The gentle way to kill your darlings

The phrase “kill your darlings” is widely attributed to the author William Faulkner, but it’s actual origins are more complicated

"Kill all your darlings" is another oft-repeated quotation of complicated origin. It’s gone viral in recent decades because it concisely relates the ruthless edge you need in order to finish high-quality projects. You need to cut, crush, and mutilate your own beloved work. 

The most vital area where we all need to get ruthless is with our ideas. In particular, which ideas do we choose to develop into complete projects? Which do we consign to oblivion? And how do we avoid losing material that might prove useful later?

Let’s start with the obvious.

File and flag your great ideas

Duh, file your great ideas. Tag them as “great”. These are your top draft picks.

But beware: ideas can give a great first impression and actually be mediocre. This happens a lot.
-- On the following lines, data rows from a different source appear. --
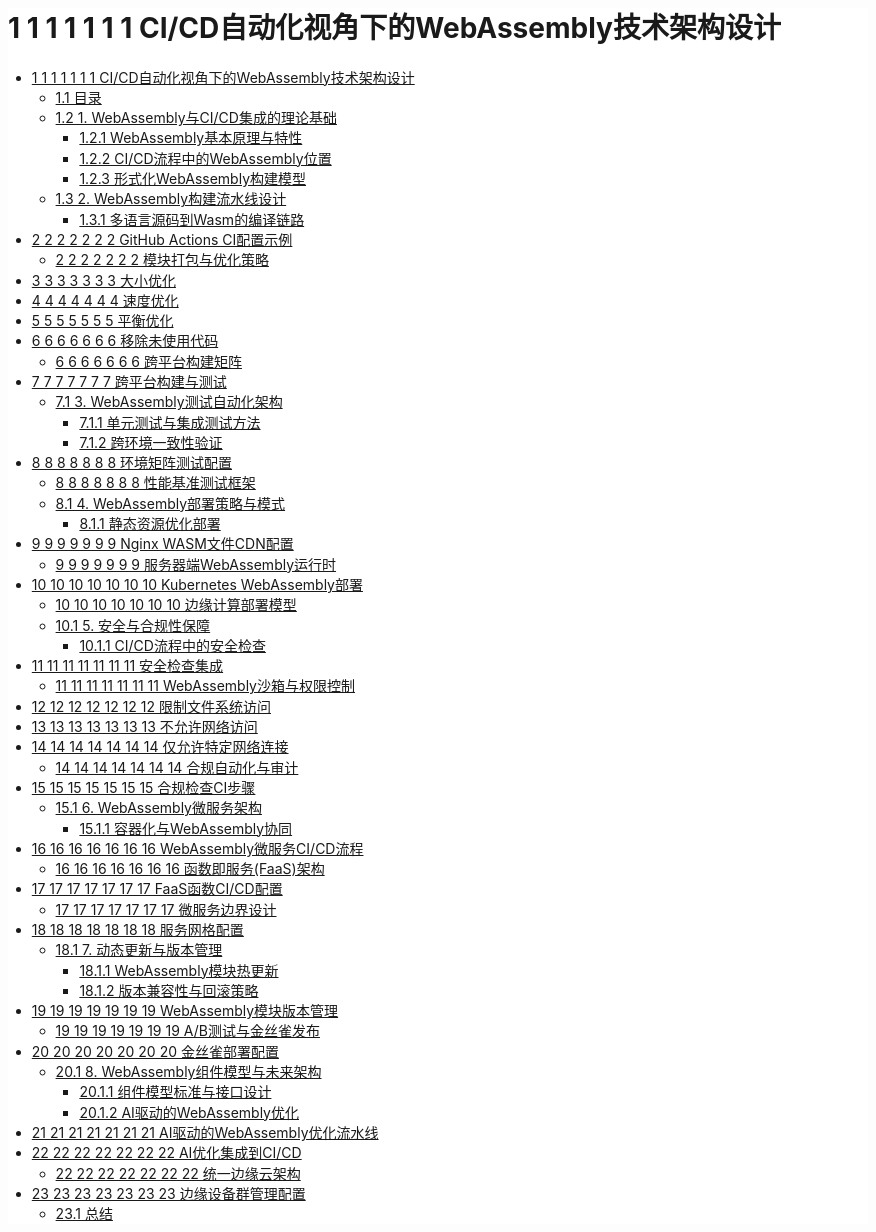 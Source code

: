 # 1 1 1 1 1 1 1 CI/CD自动化视角下的WebAssembly技术架构设计


- [1 1 1 1 1 1 1 CI/CD自动化视角下的WebAssembly技术架构设计](#1-1-1-1-1-1-1-cicd自动化视角下的webassembly技术架构设计)
  - [1.1 目录](#目录)
  - [1.2 1. WebAssembly与CI/CD集成的理论基础](#1-webassembly与cicd集成的理论基础)
    - [1.2.1 WebAssembly基本原理与特性](#webassembly基本原理与特性)
    - [1.2.2 CI/CD流程中的WebAssembly位置](#cicd流程中的webassembly位置)
    - [1.2.3 形式化WebAssembly构建模型](#形式化webassembly构建模型)
  - [1.3 2. WebAssembly构建流水线设计](#2-webassembly构建流水线设计)
    - [1.3.1 多语言源码到Wasm的编译链路](#多语言源码到wasm的编译链路)
- [2 2 2 2 2 2 2 GitHub Actions CI配置示例](#2-2-2-2-2-2-2-github-actions-ci配置示例)
    - [2 2 2 2 2 2 2 模块打包与优化策略](#2-2-2-2-2-2-2-模块打包与优化策略)
- [3 3 3 3 3 3 3 大小优化](#3-3-3-3-3-3-3-大小优化)
- [4 4 4 4 4 4 4 速度优化](#4-4-4-4-4-4-4-速度优化)
- [5 5 5 5 5 5 5 平衡优化](#5-5-5-5-5-5-5-平衡优化)
- [6 6 6 6 6 6 6 移除未使用代码](#6-6-6-6-6-6-6-移除未使用代码)
    - [6 6 6 6 6 6 6 跨平台构建矩阵](#6-6-6-6-6-6-6-跨平台构建矩阵)
- [7 7 7 7 7 7 7 跨平台构建与测试](#7-7-7-7-7-7-7-跨平台构建与测试)
  - [7.1 3. WebAssembly测试自动化架构](#3-webassembly测试自动化架构)
    - [7.1.1 单元测试与集成测试方法](#单元测试与集成测试方法)
    - [7.1.2 跨环境一致性验证](#跨环境一致性验证)
- [8 8 8 8 8 8 8 环境矩阵测试配置](#8-8-8-8-8-8-8-环境矩阵测试配置)
    - [8 8 8 8 8 8 8 性能基准测试框架](#8-8-8-8-8-8-8-性能基准测试框架)
  - [8.1 4. WebAssembly部署策略与模式](#4-webassembly部署策略与模式)
    - [8.1.1 静态资源优化部署](#静态资源优化部署)
- [9 9 9 9 9 9 9 Nginx WASM文件CDN配置](#9-9-9-9-9-9-9-nginx-wasm文件cdn配置)
    - [9 9 9 9 9 9 9 服务器端WebAssembly运行时](#9-9-9-9-9-9-9-服务器端webassembly运行时)
- [10 10 10 10 10 10 10 Kubernetes WebAssembly部署](#10-10-10-10-10-10-10-kubernetes-webassembly部署)
    - [10 10 10 10 10 10 10 边缘计算部署模型](#10-10-10-10-10-10-10-边缘计算部署模型)
  - [10.1 5. 安全与合规性保障](#5-安全与合规性保障)
    - [10.1.1 CI/CD流程中的安全检查](#cicd流程中的安全检查)
- [11 11 11 11 11 11 11 安全检查集成](#11-11-11-11-11-11-11-安全检查集成)
    - [11 11 11 11 11 11 11 WebAssembly沙箱与权限控制](#11-11-11-11-11-11-11-webassembly沙箱与权限控制)
- [12 12 12 12 12 12 12 限制文件系统访问](#12-12-12-12-12-12-12-限制文件系统访问)
- [13 13 13 13 13 13 13 不允许网络访问](#13-13-13-13-13-13-13-不允许网络访问)
- [14 14 14 14 14 14 14 仅允许特定网络连接](#14-14-14-14-14-14-14-仅允许特定网络连接)
    - [14 14 14 14 14 14 14 合规自动化与审计](#14-14-14-14-14-14-14-合规自动化与审计)
- [15 15 15 15 15 15 15 合规检查CI步骤](#15-15-15-15-15-15-15-合规检查ci步骤)
  - [15.1 6. WebAssembly微服务架构](#6-webassembly微服务架构)
    - [15.1.1 容器化与WebAssembly协同](#容器化与webassembly协同)
- [16 16 16 16 16 16 16 WebAssembly微服务CI/CD流程](#16-16-16-16-16-16-16-webassembly微服务cicd流程)
    - [16 16 16 16 16 16 16 函数即服务(FaaS)架构](#16-16-16-16-16-16-16-函数即服务faas架构)
- [17 17 17 17 17 17 17 FaaS函数CI/CD配置](#17-17-17-17-17-17-17-faas函数cicd配置)
    - [17 17 17 17 17 17 17 微服务边界设计](#17-17-17-17-17-17-17-微服务边界设计)
- [18 18 18 18 18 18 18 服务网格配置](#18-18-18-18-18-18-18-服务网格配置)
  - [18.1 7. 动态更新与版本管理](#7-动态更新与版本管理)
    - [18.1.1 WebAssembly模块热更新](#webassembly模块热更新)
    - [18.1.2 版本兼容性与回滚策略](#版本兼容性与回滚策略)
- [19 19 19 19 19 19 19 WebAssembly模块版本管理](#19-19-19-19-19-19-19-webassembly模块版本管理)
    - [19 19 19 19 19 19 19 A/B测试与金丝雀发布](#19-19-19-19-19-19-19-ab测试与金丝雀发布)
- [20 20 20 20 20 20 20 金丝雀部署配置](#20-20-20-20-20-20-20-金丝雀部署配置)
  - [20.1 8. WebAssembly组件模型与未来架构](#8-webassembly组件模型与未来架构)
    - [20.1.1 组件模型标准与接口设计](#组件模型标准与接口设计)
    - [20.1.2 AI驱动的WebAssembly优化](#ai驱动的webassembly优化)
- [21 21 21 21 21 21 21 AI驱动的WebAssembly优化流水线](#21-21-21-21-21-21-21-ai驱动的webassembly优化流水线)
- [22 22 22 22 22 22 22 AI优化集成到CI/CD](#22-22-22-22-22-22-22-ai优化集成到cicd)
    - [22 22 22 22 22 22 22 统一边缘云架构](#22-22-22-22-22-22-22-统一边缘云架构)
- [23 23 23 23 23 23 23 边缘设备群管理配置](#23-23-23-23-23-23-23-边缘设备群管理配置)
  - [23.1 总结](#总结)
The best sign that an idea really is great is that it will immediately start growing and take on a life of its own. If that happens, ride the wave and see if it will carry you through to a small completed project. If you still see more potential in that material, turn it into a new or bigger project. 

File the good ideas… and the okay ones… actually, file anything not horrible

You not only file your good ideas and your okay ideas, you file all not-terrible ideas.

You don’t do this because you want a massive pile of okay ideas, but because okay ideas can turn into great ones. They do this in three ways.

  • An okay idea later can be transformed into a great idea.

  • An okay idea can lead to a great idea.

  • A series of okay ideas can combine into a single great idea

Be generous. If an idea’s not garbage, it goes into the system. 

But if an idea is garbage delete it. It’s obvious when an idea is junk. You know these when you see them.

Arrange your ideas into tiers

How do you tame your notes so that the best material stays in focus and the lowest quality stuff stays in the margins?

I arrange notes into a simple 3-tier system.

A Grade
This is where top candidates for new projects live. I tag these ideas as #A and keep them at the top of my list of notes. Anything that hangs around for a while without turning into a project gets demoted to B Grade. These will be a tiny minority of your ideas.

B Grade (Default)
B is the default grade for every note in my system. Everything that is good or alright or better-than-bad is automatically assigned a B. These notes are not tagged. B grade notes will likely be over 90% of your notes.

C Grade
These are the not-terrible ideas that could somehow later prove useful. I keep these notes at the bottom of my file list and tag them as #C. Very little of this material actually will develop into anything, but very occasionally, it does, and that justifies keeping this stuff. Like A grade, these will be a small minority of your notes. 

I find this system quick and easy to use. Three tiers are plenty and the vast majority of notes don’t get labeled at all.